After meeting almost no foreign officials during the first six years of his reign, leader Kim Jong-un opened the door to South Korean senior officials on March 5 and passed an offer to meet with US President Donald Trump, which was accepted on the spot. Kim then traveled to China for the first time to confer with Chinese President Xi Jin Ping, twice, and met Republic of Korea (ROK) president Moon Jae-in, again twice. On May 24, after an exchange of boasts and insults, Trump called off his summit with Kim, which had been scheduled to be held in Singapore on June 12, only to voice another change of mind two days later. As this paper is being submitted in late May, it is difficult to anticipate what other dizzying developments may ensue.

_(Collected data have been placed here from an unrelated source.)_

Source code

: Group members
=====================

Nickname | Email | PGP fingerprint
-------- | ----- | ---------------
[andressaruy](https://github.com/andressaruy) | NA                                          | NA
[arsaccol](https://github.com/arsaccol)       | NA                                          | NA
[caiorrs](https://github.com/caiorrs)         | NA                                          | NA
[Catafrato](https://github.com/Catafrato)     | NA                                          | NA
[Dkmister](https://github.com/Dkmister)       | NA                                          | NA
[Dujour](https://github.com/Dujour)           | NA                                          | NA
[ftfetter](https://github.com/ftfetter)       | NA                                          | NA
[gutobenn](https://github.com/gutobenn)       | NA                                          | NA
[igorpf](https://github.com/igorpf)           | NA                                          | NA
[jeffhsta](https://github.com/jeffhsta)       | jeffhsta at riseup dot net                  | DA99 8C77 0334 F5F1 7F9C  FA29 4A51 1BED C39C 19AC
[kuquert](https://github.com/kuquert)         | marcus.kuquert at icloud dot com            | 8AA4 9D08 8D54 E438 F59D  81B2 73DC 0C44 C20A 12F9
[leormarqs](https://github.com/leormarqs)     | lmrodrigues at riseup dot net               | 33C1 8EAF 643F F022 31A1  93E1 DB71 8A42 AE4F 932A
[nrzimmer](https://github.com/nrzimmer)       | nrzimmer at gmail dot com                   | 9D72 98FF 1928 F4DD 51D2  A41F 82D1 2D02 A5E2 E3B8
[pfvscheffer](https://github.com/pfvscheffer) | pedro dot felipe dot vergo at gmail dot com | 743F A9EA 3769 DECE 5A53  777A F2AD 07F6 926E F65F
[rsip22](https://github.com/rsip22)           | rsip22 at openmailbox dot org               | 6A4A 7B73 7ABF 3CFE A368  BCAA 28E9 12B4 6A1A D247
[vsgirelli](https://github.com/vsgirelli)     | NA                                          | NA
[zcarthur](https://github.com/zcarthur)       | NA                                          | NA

The real success of the Kim-Trump summit will be judged over time
However the summit turns out, the last act in the drama is far from being staged. The unprecedented meeting between the US and DPRK leaders will spawn eye-grabbing headlines and, surely, pronouncements of triumph. Yet the real success of the summit will be judged over time, as lofty agreements on denuclearization are translated into actionable steps and the minutiae of implementation. Let us hope the process does not break down, as happened over several years with the 1994 Agreed Framework, over several months after the 2005 and 2008 agreements under the Six Party Talks and over mere days after the 2012 Leap Day Deal.
At their April 27 Panmunjom Summit, Kim and Moon declared the goal of a nuclear-free Korean Peninsula “through complete denuclearization.” This was little more than an aspiration, akin to the goal of nuclear disarmament in Article VI of the Nuclear Non-Proliferation Treaty. Who knows when it will eventuate? “Perhaps not in my lifetime,” said President Barack Obama, speaking about a nuclear-weapons-free world, in his April 2009 Prague speech.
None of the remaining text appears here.